An article recently published in Nature proposes a new way to evaluate data quality for artificial intelligence used in healthcare.
Several documentation efforts and frameworks already exist to evaluate AI models, like FactSheets, Model cards and Dataset Nutrition Labels. However, the authors write that none comprehensively assess the content of data sets and their suitability for use in ML.
The German researchers Daniel Schwabe, Katinka Becker, Martin Seyferth, Andreas Klaß and Tobias Schaeffter sought to identify which characteristics should be used to evaluate data quality for trustworthy AI in medicine. The factors can also help explain why a model behaves a certain way.
The authors developed the METRIC framework, a specialized data quality framework for medical training data. It has five categories and 15 sub-dimensions through which researchers and healthcare entities can evaluate their data fitness for the task at hand.
The categories comprise measurement process, timeliness, representativeness, informativeness and consistency to assess the appropriateness of a data set with respect to a specific use case
The researchers note that developers should familiarize themselves with the aspects of the framework and begin to use them to evaluate their data. They say more work needs to be done to establish quantitative and qualitative measures for each dimension.
The researchers performed a literature review using Web of Science, PubMed and ACM Digital Library and found 120 papers that met their criteria. Within those papers, they found over 450 data quality measures for healthcare data.
The authors distilled the terms down to 15 considerations, or “dimensions” that they say healthcare entities should use to determine the quality of their data.
“Data quality plays a decisive role in the creation of trustworthy AI and assessing the quality of a data set is of utmost importance to AI developers, as well as regulators and notified bodies,” the study says.
The first of the five categories, measurement process, assesses uncertainty during data collection. It takes account of missing data, device error, human error and noisy labeling.
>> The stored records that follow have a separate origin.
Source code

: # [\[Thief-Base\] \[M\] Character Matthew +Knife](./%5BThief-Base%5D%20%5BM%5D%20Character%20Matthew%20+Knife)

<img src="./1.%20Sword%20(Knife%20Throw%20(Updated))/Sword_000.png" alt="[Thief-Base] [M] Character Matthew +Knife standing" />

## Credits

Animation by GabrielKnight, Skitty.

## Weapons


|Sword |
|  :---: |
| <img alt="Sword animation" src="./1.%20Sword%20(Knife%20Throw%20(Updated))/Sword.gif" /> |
The measurement process category considers the accuracy and precision of the data and the level of noise in the training data compared to the expected noise in the data after AI deployment.
“The entire cluster measurement process is crucial for data quality evaluation in the medical field since errors may propagate through the ML model and lead to false diagnosis or treatment of patients,” the study says.
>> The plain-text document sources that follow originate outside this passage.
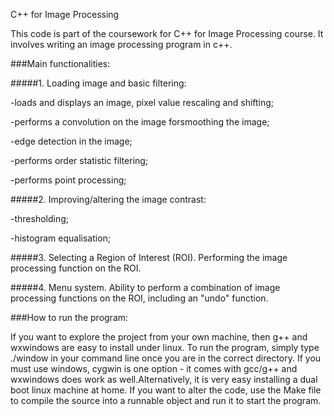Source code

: C++ for Image Processing

This code is part of the coursework for C++ for Image Processing course. It involves writing an image processing program in c++.

###Main functionalities:

#####1. Loading image and basic filtering:

-loads and displays an image, pixel value rescaling and shifting;

-performs a convolution on the image forsmoothing the image;

-edge detection in the image;

-performs order statistic filtering;

-performs point processing;

#####2. Improving/altering the image contrast:

-thresholding;

-histogram equalisation;

#####3. Selecting a Region of Interest (ROI). Performing the image processing function on the ROI.

#####4. Menu system. Ability to perform a combination of image processing functions on the ROI, including an "undo" function.

###How to run the program:

If you want to explore the project from your own machine, then g++ and wxwindows are easy to install under linux. To run the program, simply type ./window in your command line once you are in the correct directory. If you must use windows, cygwin is one option - it comes with gcc/g++ and wxwindows does work as well.Alternatively, it is very easy installing a dual boot linux machine at home. If you want to alter the code, use the Make file to compile the source into a runnable object and run it to start the program.
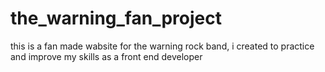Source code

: # the_warning_fan_project
this is a fan made wabsite for the warning rock band, i created to practice and improve my skills as a front end developer
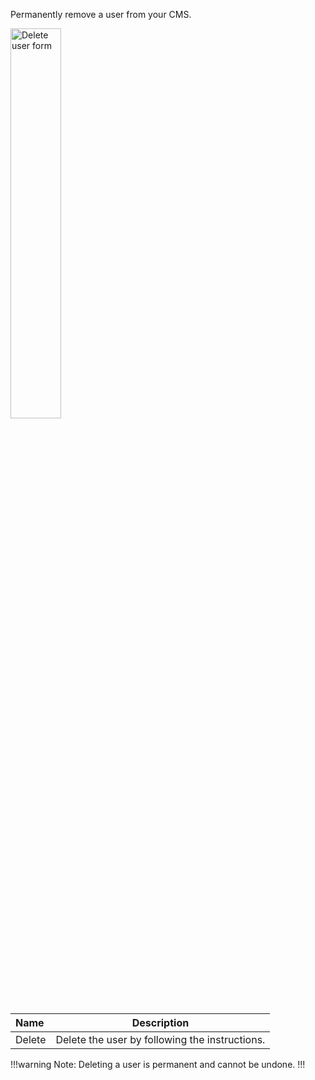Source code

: Permanently remove a user from your CMS.

<p><img src="/static/images/organization/user/delete-user.jpg" alt="Delete user form" style="width: 40%;"></p>

**Name** | **Description** 
:--- | ---
Delete | Delete the user by following the instructions.

!!!warning Note:
Deleting a user is permanent and cannot be undone.
!!!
Timeliness relates when the data were collected and updated and if they work with current standards such as indications for diagnosis and current medical coding practices.
The third dimension is representativeness, or the extent to which the data represent the targeted population.
Representativeness includes the demographic mix of the data, the variety of the data sources, the depth of the data and the target class balance. The paper says target class balance is an especially important factor in machine learning so the algorithm can learn patterns for specific classes from the training data. For example, model developers may have to overrepresent rare diseases to maintain balance in the class ratio.
The informativeness of the data set considers whether the data provide clear information. Factors that influence informativeness include understandability of the data, reduction of duplicate or redundant records, and if the patterns of missing values provide additional information.
The last category in the METRIC framework is consistency. The framework considers rule-based consistency, logical consistency, distribution consistency of the data.
“With training data being the basis for almost all medical AI applications, the assessment of its quality gains more and more attention,” the study says. “However, we note that providing a division of the term data quality into data quality dimensions is only the first step on the way to overall data quality assessment.”